Now that you've seen the timeline, what point does the current market most remind you of?

Monday, October 15, 2007

Be grateful you're not a seller in...

...Tustin. For the day, we're going to leave South County (aka the bubble within a bubble) and see what's going on in central OC. To sum it up: Things don't look too great there, either.

UPDATE: A reader tipped us that this property has undergone yet another price reduction. It's showing up in ZipRealty as $520,000 and on Redfin as a range of $500-520k. I've adjusted the calculations at the bottom to reflect this.

1772 Irvine Blvd, Tustin, 92780

Asking price: $500,000-$520,000
Asking price/ sq ft: $333
Income requirement: $137,500
Size: 3 beds, 2 baths, 1,500 sq ft (built in 1956)
MLS: S490966 (132 days on Redfin)
Purchase price: $690,000
Purchase date: 11/22/2005
2006 property tax: $7,131
Type: Single Family Residence
Style: Ranch
Stories: One level
Lot size: 9,338 sq ft
From listing: Single Story Ranch Style Home located in a desirable area of Tustin with Spacious Living and Family/Bonus Room, Fitted Kitchen with Dining Area and a Corner Lot with Large Back Yard. This Home has a lot of Potential and needs Tender Loving Care. No Mello Roos & No HOA. Great opportunity for Investment as well as for Primary Residence.

Judging by the recent sales history, it looks like this property may have been flipped successfully in 2005 for a $60k profit before selling costs. Even the owners before that only held the property for about a year, from 2004-2005, and cashed in as well.
11/22/2005 $690,000
4/27/2005: $630,000
5/21/2004 $559,000

The property is showing up with a $599k asking price on ZipRealty, and a price range of $550k-$599k on Redfin. Since the house has been sitting, unsold, for more than four months, it seems safe to say that it's still too expensive, whatever the real price is.

Assuming an unlikely sale at $520k, the current loss would be just $201,000, assuming 6 percent selling costs. If the property were to sell at $500k, the loss would be $220,000.

Sunday, October 14, 2007

O.C. makes national news!

Not for the best reasons, though. The Washington Post did a very good story on our local saga with the headline "The O.C. Mortgage Bust." Some excerpts:

"'When I started working there (Homefield Financial) in 2003, I was embarrassed because I was driving a Cadillac and the young office clerks were all driving Mercedes and BMWs," said (mortgage manager Tony) Ventimiglio, 49. "There were a lot of people who knew nothing about mortgages.

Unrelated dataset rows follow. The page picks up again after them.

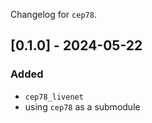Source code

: Changelog for `cep78`.

## [0.1.0] - 2024-05-22
### Added
- `cep78_livenet`
- using `cep78` as a submodule
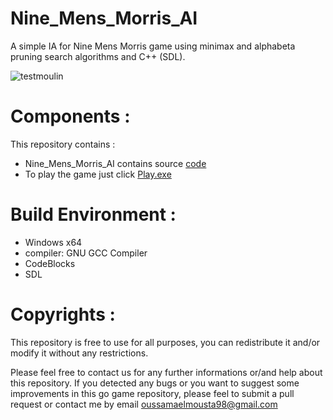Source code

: # Nine_Mens_Morris_AI
A simple IA for Nine Mens Morris game using minimax and alphabeta pruning search algorithms and C++ (SDL). 

![testmoulin](https://user-images.githubusercontent.com/46606940/62711368-d9455500-b9f0-11e9-9154-2fc211b7ec81.gif)


# Components :
This repository contains :
<ul>
  <li> Nine_Mens_Morris_AI contains source <a href="https://github.com/ElMoustaphaoui/Nine_Mens_Morris_AI/tree/master/Nine_Mens_Morris_AI_SDL">code </a> </li> 
  <li>  To play the game just click <a href="https://github.com/ElMoustaphaoui/Nine_Mens_Morris_AI/blob/master/Play_Nine_Mens_Morris_AI/Play.exe">Play.exe </a>  </li>
</ul>

# Build Environment :

<ul>
  <li> Windows x64  </li>
  <li> compiler: GNU GCC Compiler  </li>
  <li> CodeBlocks  </li>
  <li> SDL </li>
</ul>  

# Copyrights :

This repository is free to use for all purposes, you can redistribute it and/or modify it without any restrictions.

Please feel free to contact us for any further informations or/and help about this repository. If you detected any bugs or you want to suggest some improvements in this go game repository, please feel to submit a pull request or contact me by email oussamaelmousta98@gmail.com

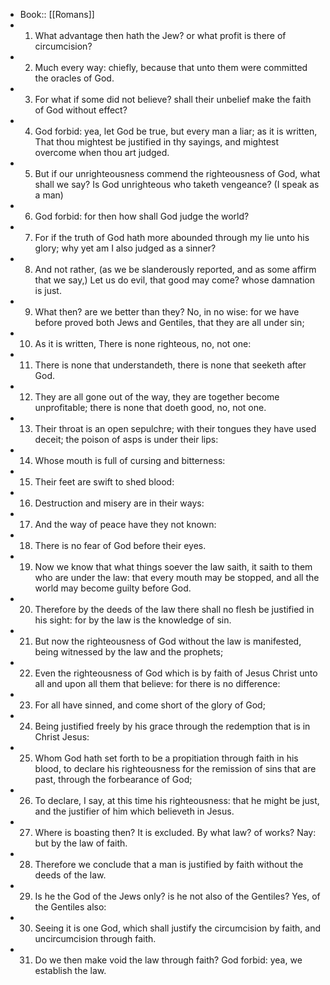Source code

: - Book:: [[Romans]]
- 1. What advantage then hath the Jew? or what profit is there of circumcision?
- 2. Much every way: chiefly, because that unto them were committed the oracles of God.
- 3. For what if some did not believe? shall their unbelief make the faith of God without effect?
- 4. God forbid: yea, let God be true, but every man a liar; as it is written, That thou mightest be justified in thy sayings, and mightest overcome when thou art judged.
- 5. But if our unrighteousness commend the righteousness of God, what shall we say? Is God unrighteous who taketh vengeance? (I speak as a man)
- 6. God forbid: for then how shall God judge the world?
- 7. For if the truth of God hath more abounded through my lie unto his glory; why yet am I also judged as a sinner?
- 8. And not rather, (as we be slanderously reported, and as some affirm that we say,) Let us do evil, that good may come? whose damnation is just.
- 9. What then? are we better than they? No, in no wise: for we have before proved both Jews and Gentiles, that they are all under sin;
- 10. As it is written, There is none righteous, no, not one:
- 11. There is none that understandeth, there is none that seeketh after God.
- 12. They are all gone out of the way, they are together become unprofitable; there is none that doeth good, no, not one.
- 13. Their throat is an open sepulchre; with their tongues they have used deceit; the poison of asps is under their lips:
- 14. Whose mouth is full of cursing and bitterness:
- 15. Their feet are swift to shed blood:
- 16. Destruction and misery are in their ways:
- 17. And the way of peace have they not known:
- 18. There is no fear of God before their eyes.
- 19. Now we know that what things soever the law saith, it saith to them who are under the law: that every mouth may be stopped, and all the world may become guilty before God.
- 20. Therefore by the deeds of the law there shall no flesh be justified in his sight: for by the law is the knowledge of sin.
- 21. But now the righteousness of God without the law is manifested, being witnessed by the law and the prophets;
- 22. Even the righteousness of God which is by faith of Jesus Christ unto all and upon all them that believe: for there is no difference:
- 23. For all have sinned, and come short of the glory of God;
- 24. Being justified freely by his grace through the redemption that is in Christ Jesus:
- 25. Whom God hath set forth to be a propitiation through faith in his blood, to declare his righteousness for the remission of sins that are past, through the forbearance of God;
- 26. To declare, I say, at this time his righteousness: that he might be just, and the justifier of him which believeth in Jesus.
- 27. Where is boasting then? It is excluded. By what law? of works? Nay: but by the law of faith.
- 28. Therefore we conclude that a man is justified by faith without the deeds of the law.
- 29. Is he the God of the Jews only? is he not also of the Gentiles? Yes, of the Gentiles also:
- 30. Seeing it is one God, which shall justify the circumcision by faith, and uncircumcision through faith.
- 31. Do we then make void the law through faith? God forbid: yea, we establish the law.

They were simply in the right place at the right time.'

"The good times are over for the get-rich-quick industry that grew up in Orange County and thrived in the first half of the decade.

"When the housing market soured, those lenders and dozens of others nationwide shut down or scaled back, leaving workers like Ventimiglio in the lurch and contributing to an abrupt drop in mortgage-related jobs.

"...part of Irvine's appeal was cheap and plentiful office space compared with Los Angeles, and an Orange County address that was posh enough to support the high-flying image these lenders cultivated...

"...Kelly Markham...earned $200,000 in commission in 2005 as a loan officer at an Irvine mortgage brokerage. When commissions dried up, she began looking for another job to support her six-month-old baby and hang on to her $600,000 home.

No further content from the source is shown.